In the Motion segmentation problem, an image sequence consisting of multiple moving objects is segmented so that each segment consists of motion from only one object. This is a fundamental problem in applications such as motion capture, vision based navigation, target tracking and surveillance. We first track the trajectories of feature points (from all objects) over the image sequence. It has been shown (see here) that trajectories of feature points for rigid motion for a single object form a low dimensional subspace. Thus motion segmentation problem can be solved by segmenting the feature point trajectories for different objects separately and estimating the motion of each object from corresponding trajectories.

In a face clustering problem, we have a collection of unlabeled images of different faces taken under varying illumination conditions. Our goal is to cluster, images of the same face in one group each. For a Lambertian object, it has been shown that the set of images taken under different lighting conditions forms a cone in the image space. This cone can be well approximated by a low-dimensional subspace [BJ03][HYL+03]. The images of the face of each person form one low dimensional subspace and the face clustering problem reduces to clustering the collection of images to multiple subspaces.

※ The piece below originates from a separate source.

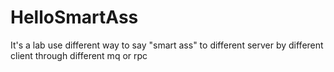 # HelloSmartAss
It's a lab use different way to say "smart ass" to different server by different client through different mq or rpc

As the examples above suggest, a typical hybrid model for a mixed data set consists of multiple primitive models where each primitive is a (low dimensional) subspace. The data set is modeled as being sampled from a collection or arrangement \(\UUU\) of linear (or affine) subspaces \(\UUU_k \subset \RR^M\) : \(\UUU = \{ \UUU_1 , \dots , \UUU_K \}\). The union of the subspaces footnote{In the sequel, we would use the terms arrangement and union interchangeably. For more discussion see here.} is denoted as \(Z_{\UUU} = \UUU_1 \cup \dots \cup \UUU_K\). This is indeed a geometric model. In such modeling problems, individual subspaces (dimension and orientation of each subspace and total number of subspaces) and the membership of a data point (a single image in the face clustering problem) to a particular subspace is unknown beforehand. This entails the need for algorithms which can simultaneously identify the subspaces involved and cluster/segment the data points from individual subspaces into separate groups. This problem is known as subspace clustering which is the focus of this paper. An earlier detailed introduction to subspace clustering can be found in [Vid10].

An example of a statistical hybrid model is a Gaussian Mixture Model (GMM) where one assumes that the sample points are drawn independently from a mixture of Gaussian distributions. A way of estimating such a mixture model is the expectation maximization (EM) method.

The fundamental difficulty in the estimation of hybrid models is the “chicken-and-egg” relationship between data segmentation and model estimation. If the data segmentation was known, one could easily fit a primitive model to each subset. Alternatively, if the constituent primitive models were known, one could easily segment the data by choosing the best model for each data point. An iterative approach starts with an initial (hopefully good) guess of primitive models or data segments. It then alternates between estimating the models for each segment and segmenting the data based on current primitive models till the solution converges. On the contrary, a global algorithm can perform the segmentation and primitive modeling simultaneously. In the sequel, we will look at a variety of algorithms for solving the subspace clustering problem.